Among the entries below, please repeat exactly and only the lines from the line containing "### Code Standards" to the line containing "4. Navigate between", both lines included.

_ _ _

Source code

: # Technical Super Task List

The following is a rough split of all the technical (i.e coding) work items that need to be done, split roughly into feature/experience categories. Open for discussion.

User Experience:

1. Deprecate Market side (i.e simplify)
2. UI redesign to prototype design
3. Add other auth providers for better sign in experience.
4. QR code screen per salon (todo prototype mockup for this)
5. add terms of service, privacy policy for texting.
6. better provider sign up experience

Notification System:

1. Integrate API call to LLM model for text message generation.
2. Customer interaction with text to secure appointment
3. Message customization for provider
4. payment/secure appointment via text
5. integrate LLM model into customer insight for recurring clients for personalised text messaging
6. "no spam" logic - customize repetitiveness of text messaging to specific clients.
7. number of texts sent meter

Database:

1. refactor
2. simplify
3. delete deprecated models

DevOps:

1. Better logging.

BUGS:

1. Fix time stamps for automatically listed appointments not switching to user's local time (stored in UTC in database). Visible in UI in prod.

_ _ _

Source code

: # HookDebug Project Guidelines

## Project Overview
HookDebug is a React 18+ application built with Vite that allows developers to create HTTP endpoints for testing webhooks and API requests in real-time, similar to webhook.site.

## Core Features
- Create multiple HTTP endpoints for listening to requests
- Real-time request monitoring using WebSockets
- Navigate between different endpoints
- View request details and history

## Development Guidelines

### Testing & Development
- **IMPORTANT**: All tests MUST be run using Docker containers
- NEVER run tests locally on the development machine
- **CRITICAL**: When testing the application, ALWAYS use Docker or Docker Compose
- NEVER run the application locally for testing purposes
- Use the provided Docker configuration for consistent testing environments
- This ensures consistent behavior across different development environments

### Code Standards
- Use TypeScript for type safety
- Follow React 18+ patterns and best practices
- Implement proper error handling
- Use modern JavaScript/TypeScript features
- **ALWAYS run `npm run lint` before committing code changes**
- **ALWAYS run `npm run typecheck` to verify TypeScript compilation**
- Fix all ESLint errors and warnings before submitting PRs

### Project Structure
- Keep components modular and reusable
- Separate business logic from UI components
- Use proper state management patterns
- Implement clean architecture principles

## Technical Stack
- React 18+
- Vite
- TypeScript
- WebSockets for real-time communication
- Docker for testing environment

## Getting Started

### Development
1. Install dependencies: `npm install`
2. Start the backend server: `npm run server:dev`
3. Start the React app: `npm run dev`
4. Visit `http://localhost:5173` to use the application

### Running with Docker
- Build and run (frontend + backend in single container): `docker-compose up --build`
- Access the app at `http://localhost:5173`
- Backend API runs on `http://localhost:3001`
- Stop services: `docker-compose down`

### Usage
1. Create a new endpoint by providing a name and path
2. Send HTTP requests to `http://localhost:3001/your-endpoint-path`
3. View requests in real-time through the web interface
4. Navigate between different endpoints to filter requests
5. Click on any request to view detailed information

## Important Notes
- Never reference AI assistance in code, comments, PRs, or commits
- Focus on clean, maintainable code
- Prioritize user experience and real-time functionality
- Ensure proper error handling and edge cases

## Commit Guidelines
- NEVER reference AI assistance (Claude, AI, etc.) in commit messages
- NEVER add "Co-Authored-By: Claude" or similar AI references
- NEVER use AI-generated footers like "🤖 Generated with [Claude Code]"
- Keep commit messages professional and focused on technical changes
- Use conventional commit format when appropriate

_ _ _

- **Exercise result**
### Code Standards
- Use TypeScript for type safety
- Follow React 18+ patterns and best practices
- Implement proper error handling
- Use modern JavaScript/TypeScript features
- **ALWAYS run `npm run lint` before committing code changes**
- **ALWAYS run `npm run typecheck` to verify TypeScript compilation**
- Fix all ESLint errors and warnings before submitting PRs

### Project Structure
- Keep components modular and reusable
- Separate business logic from UI components
- Use proper state management patterns
- Implement clean architecture principles

## Technical Stack
- React 18+
- Vite
- TypeScript
- WebSockets for real-time communication
- Docker for testing environment

## Getting Started

### Development
1. Install dependencies: `npm install`
2. Start the backend server: `npm run server:dev`
3. Start the React app: `npm run dev`
4. Visit `http://localhost:5173` to use the application

### Running with Docker
- Build and run (frontend + backend in single container): `docker-compose up --build`
- Access the app at `http://localhost:5173`
- Backend API runs on `http://localhost:3001`
- Stop services: `docker-compose down`

### Usage
1. Create a new endpoint by providing a name and path
2. Send HTTP requests to `http://localhost:3001/your-endpoint-path`
3. View requests in real-time through the web interface
4. Navigate between different endpoints to filter requests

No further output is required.